━━━ ENTRIES SUPPLIED ━━━

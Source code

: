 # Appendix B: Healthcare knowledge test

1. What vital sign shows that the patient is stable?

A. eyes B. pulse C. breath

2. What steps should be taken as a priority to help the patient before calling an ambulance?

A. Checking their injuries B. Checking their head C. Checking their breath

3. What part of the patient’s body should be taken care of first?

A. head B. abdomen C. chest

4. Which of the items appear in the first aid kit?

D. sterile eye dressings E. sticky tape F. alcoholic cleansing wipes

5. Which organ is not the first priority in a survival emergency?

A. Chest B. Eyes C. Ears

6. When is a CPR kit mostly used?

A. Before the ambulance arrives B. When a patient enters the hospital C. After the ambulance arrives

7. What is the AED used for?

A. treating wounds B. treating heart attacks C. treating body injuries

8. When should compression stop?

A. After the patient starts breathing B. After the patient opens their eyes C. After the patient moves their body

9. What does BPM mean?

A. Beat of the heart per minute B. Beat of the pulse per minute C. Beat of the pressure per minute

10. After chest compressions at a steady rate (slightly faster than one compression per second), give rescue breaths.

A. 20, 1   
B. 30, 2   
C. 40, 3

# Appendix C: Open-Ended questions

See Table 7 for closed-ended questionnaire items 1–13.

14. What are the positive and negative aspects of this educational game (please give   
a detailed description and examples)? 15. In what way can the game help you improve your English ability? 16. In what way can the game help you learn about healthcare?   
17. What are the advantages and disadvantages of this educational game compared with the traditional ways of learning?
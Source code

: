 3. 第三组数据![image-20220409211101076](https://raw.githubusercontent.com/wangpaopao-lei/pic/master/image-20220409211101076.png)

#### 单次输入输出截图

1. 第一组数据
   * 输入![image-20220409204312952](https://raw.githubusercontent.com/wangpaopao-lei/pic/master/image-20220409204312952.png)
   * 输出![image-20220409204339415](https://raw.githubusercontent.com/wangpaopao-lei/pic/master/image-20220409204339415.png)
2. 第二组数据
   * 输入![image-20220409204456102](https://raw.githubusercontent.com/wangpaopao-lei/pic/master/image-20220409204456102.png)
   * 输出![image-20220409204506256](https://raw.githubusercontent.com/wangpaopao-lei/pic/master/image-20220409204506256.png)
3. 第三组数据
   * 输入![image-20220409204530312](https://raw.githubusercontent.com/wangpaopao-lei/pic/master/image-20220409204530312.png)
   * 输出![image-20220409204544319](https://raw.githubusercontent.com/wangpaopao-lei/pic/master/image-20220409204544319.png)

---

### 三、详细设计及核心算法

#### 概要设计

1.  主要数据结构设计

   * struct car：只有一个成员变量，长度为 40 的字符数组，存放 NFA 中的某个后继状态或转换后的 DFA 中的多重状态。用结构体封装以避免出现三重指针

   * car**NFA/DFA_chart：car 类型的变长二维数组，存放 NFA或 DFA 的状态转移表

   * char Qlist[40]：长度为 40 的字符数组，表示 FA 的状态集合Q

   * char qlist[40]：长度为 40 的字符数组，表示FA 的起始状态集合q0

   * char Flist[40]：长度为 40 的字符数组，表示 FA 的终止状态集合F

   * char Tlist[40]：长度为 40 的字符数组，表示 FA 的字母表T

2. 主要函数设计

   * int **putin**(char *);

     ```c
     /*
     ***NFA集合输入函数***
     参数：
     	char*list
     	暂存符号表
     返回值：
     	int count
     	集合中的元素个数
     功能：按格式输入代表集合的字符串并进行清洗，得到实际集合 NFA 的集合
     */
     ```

━━━

=== PROBLEM TO SOLVE ===
Show all lines in the entries above where the string "第三组数据" appears.

=== RESPONSE TO THE TASK ===
: 3. 第三组数据![image-20220409211101076](https://raw.githubusercontent.com/wangpaopao-lei/pic/master/image-20220409211101076.png)
3. 第三组数据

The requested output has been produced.